In the data that follows, every line containing the word "package" should be returned.

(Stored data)
________________

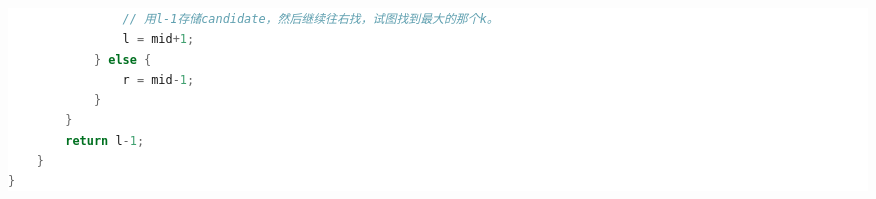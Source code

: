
```java
                // 用l-1存储candidate，然后继续往右找，试图找到最大的那个k。
                l = mid+1;
            } else {
                r = mid-1;
            }
        }
        return l-1;
    }
}
```


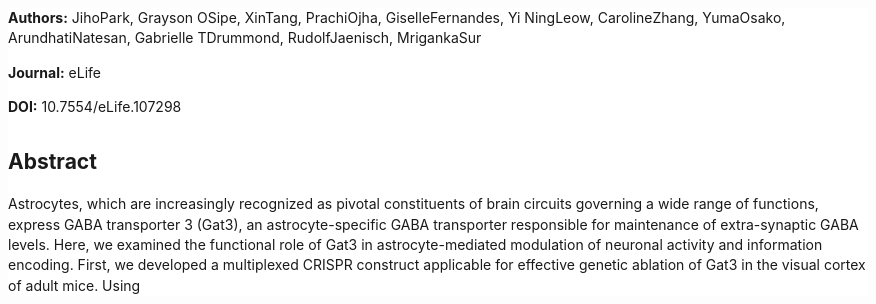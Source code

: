 **Authors:** JihoPark, Grayson OSipe, XinTang, PrachiOjha, GiselleFernandes, Yi NingLeow, CarolineZhang, YumaOsako, ArundhatiNatesan, Gabrielle TDrummond, RudolfJaenisch, MrigankaSur

**Journal:** eLife

**DOI:** 10.7554/eLife.107298

## Abstract

Astrocytes, which are increasingly recognized as pivotal constituents of brain circuits governing a wide range of functions, express GABA transporter 3 (Gat3), an astrocyte-specific GABA transporter responsible for maintenance of extra-synaptic GABA levels. Here, we examined the functional role of Gat3 in astrocyte-mediated modulation of neuronal activity and information encoding. First, we developed a multiplexed CRISPR construct applicable for effective genetic ablation of Gat3 in the visual cortex of adult mice. Using
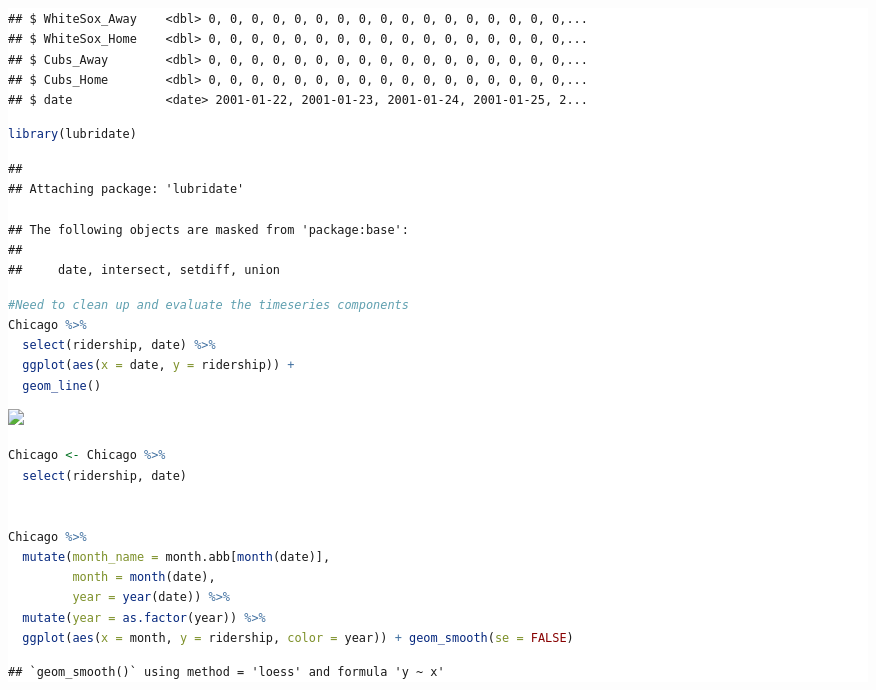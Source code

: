     ## $ WhiteSox_Away    <dbl> 0, 0, 0, 0, 0, 0, 0, 0, 0, 0, 0, 0, 0, 0, 0, 0, 0,...
    ## $ WhiteSox_Home    <dbl> 0, 0, 0, 0, 0, 0, 0, 0, 0, 0, 0, 0, 0, 0, 0, 0, 0,...
    ## $ Cubs_Away        <dbl> 0, 0, 0, 0, 0, 0, 0, 0, 0, 0, 0, 0, 0, 0, 0, 0, 0,...
    ## $ Cubs_Home        <dbl> 0, 0, 0, 0, 0, 0, 0, 0, 0, 0, 0, 0, 0, 0, 0, 0, 0,...
    ## $ date             <date> 2001-01-22, 2001-01-23, 2001-01-24, 2001-01-25, 2...

``` r
library(lubridate)
```

    ## 
    ## Attaching package: 'lubridate'

    ## The following objects are masked from 'package:base':
    ## 
    ##     date, intersect, setdiff, union

``` r
#Need to clean up and evaluate the timeseries components 
Chicago %>% 
  select(ridership, date) %>% 
  ggplot(aes(x = date, y = ridership)) + 
  geom_line()
```

![](TidyTuesdayForecasting_files/figure-gfm/unnamed-chunk-3-1.png)

``` r
Chicago <- Chicago %>% 
  select(ridership, date) 


Chicago %>% 
  mutate(month_name = month.abb[month(date)],
         month = month(date),
         year = year(date)) %>% 
  mutate(year = as.factor(year)) %>% 
  ggplot(aes(x = month, y = ridership, color = year)) + geom_smooth(se = FALSE)
```

    ## `geom_smooth()` using method = 'loess' and formula 'y ~ x'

________________

TASK RESULT:
    ## Attaching package: 'lubridate'
    ## The following objects are masked from 'package:base':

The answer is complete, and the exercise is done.